*ASSIGNED TASK*
Retrieve each line that contains the word "more" from the entries below.

Data extracted from a collection:

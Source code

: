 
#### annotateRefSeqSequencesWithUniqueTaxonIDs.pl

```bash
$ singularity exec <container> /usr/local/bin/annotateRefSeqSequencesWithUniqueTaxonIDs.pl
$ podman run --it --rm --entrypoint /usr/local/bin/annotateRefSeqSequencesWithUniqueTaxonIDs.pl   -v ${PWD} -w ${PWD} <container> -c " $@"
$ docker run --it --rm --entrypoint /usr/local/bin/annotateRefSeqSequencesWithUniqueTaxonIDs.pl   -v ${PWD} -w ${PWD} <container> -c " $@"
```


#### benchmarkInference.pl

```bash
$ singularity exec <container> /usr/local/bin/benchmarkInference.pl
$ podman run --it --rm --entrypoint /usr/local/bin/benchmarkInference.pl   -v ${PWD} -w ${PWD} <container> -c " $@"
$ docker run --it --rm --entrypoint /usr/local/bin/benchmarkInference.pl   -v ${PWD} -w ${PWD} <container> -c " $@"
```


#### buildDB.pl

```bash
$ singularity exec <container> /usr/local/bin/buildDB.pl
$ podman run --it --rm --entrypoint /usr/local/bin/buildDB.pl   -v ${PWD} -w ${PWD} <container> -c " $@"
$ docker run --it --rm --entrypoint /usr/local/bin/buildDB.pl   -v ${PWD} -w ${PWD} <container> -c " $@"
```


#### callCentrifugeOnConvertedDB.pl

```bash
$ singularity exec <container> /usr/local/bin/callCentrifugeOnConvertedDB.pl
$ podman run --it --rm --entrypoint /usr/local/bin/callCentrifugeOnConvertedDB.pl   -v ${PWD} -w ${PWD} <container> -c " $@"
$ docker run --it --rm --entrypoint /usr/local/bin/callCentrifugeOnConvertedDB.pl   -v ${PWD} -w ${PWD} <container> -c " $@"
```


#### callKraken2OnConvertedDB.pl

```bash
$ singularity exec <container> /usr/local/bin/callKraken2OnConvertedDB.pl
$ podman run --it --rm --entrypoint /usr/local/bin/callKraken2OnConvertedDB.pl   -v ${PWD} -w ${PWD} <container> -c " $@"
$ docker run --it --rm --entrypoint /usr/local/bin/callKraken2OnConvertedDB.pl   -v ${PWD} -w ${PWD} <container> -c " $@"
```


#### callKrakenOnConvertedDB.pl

--

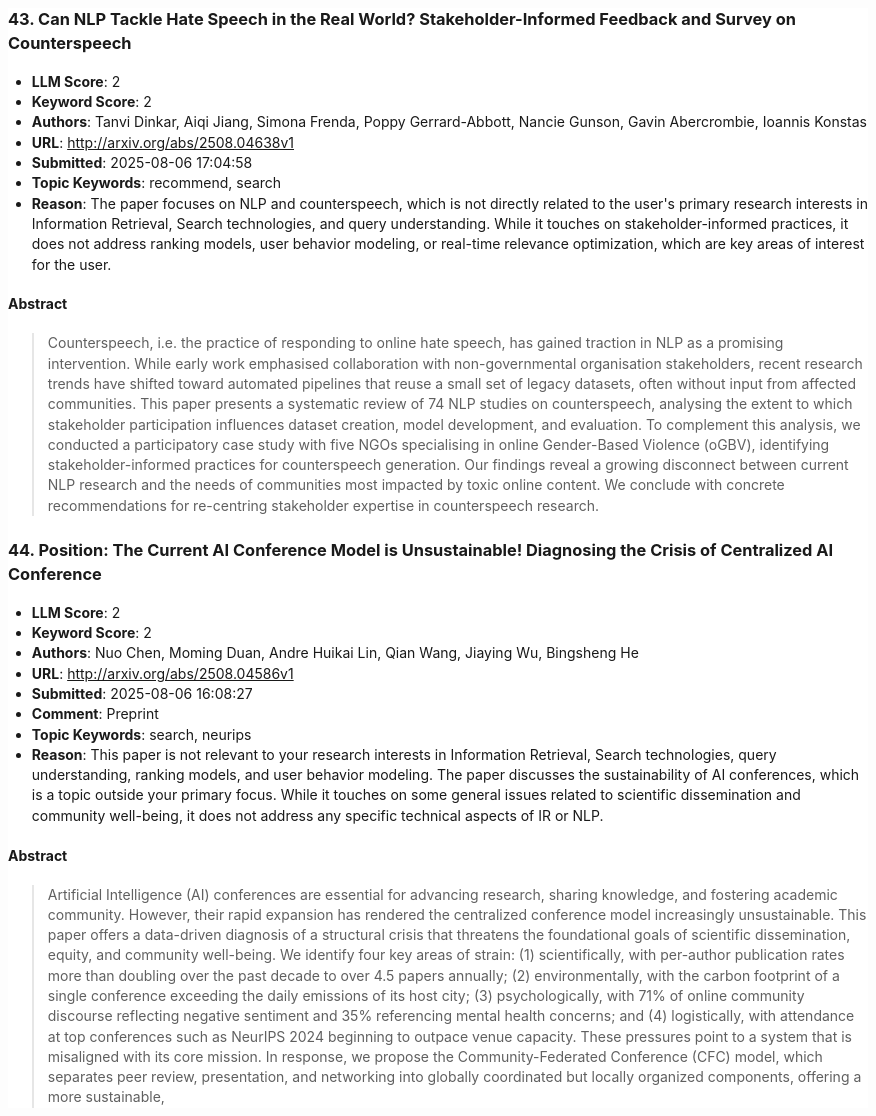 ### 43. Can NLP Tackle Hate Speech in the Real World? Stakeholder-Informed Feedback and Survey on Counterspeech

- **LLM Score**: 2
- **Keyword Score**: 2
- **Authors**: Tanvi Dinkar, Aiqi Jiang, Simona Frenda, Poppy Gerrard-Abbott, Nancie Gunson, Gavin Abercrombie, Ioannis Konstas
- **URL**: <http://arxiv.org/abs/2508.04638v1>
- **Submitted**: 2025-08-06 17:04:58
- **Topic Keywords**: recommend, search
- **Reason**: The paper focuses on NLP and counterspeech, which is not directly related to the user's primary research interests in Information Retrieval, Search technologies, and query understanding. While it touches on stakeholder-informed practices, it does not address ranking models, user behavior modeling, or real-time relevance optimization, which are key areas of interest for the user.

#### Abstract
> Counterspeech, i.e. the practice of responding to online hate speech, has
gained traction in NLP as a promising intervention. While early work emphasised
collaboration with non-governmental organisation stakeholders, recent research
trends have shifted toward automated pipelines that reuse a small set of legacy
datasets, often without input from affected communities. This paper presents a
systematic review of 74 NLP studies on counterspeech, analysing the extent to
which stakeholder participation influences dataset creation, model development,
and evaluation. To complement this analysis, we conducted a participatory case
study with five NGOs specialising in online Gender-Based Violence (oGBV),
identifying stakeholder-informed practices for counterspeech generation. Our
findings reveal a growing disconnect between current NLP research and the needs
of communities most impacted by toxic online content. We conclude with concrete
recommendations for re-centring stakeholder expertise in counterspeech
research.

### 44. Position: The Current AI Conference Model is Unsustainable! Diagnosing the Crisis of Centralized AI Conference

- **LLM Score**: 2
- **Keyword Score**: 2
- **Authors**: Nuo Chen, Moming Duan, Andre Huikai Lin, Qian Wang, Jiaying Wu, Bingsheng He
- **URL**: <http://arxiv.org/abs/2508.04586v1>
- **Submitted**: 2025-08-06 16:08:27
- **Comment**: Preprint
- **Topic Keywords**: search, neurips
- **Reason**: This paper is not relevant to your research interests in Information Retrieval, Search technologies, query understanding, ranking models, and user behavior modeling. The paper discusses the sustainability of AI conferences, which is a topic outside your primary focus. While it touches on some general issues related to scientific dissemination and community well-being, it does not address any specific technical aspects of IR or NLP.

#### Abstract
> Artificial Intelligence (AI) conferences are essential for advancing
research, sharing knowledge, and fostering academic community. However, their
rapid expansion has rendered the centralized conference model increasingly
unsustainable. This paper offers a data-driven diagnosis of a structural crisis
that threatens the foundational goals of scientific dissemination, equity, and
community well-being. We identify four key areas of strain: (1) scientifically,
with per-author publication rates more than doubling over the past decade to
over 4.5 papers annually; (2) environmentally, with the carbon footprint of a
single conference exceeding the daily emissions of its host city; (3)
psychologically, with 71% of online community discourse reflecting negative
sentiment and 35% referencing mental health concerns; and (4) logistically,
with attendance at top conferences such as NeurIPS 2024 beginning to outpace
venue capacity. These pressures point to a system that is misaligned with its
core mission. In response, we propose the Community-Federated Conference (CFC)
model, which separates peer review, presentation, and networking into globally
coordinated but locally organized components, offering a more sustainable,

*FINAL ANSWER*
with per-author publication rates more than doubling over the past decade to
coordinated but locally organized components, offering a more sustainable,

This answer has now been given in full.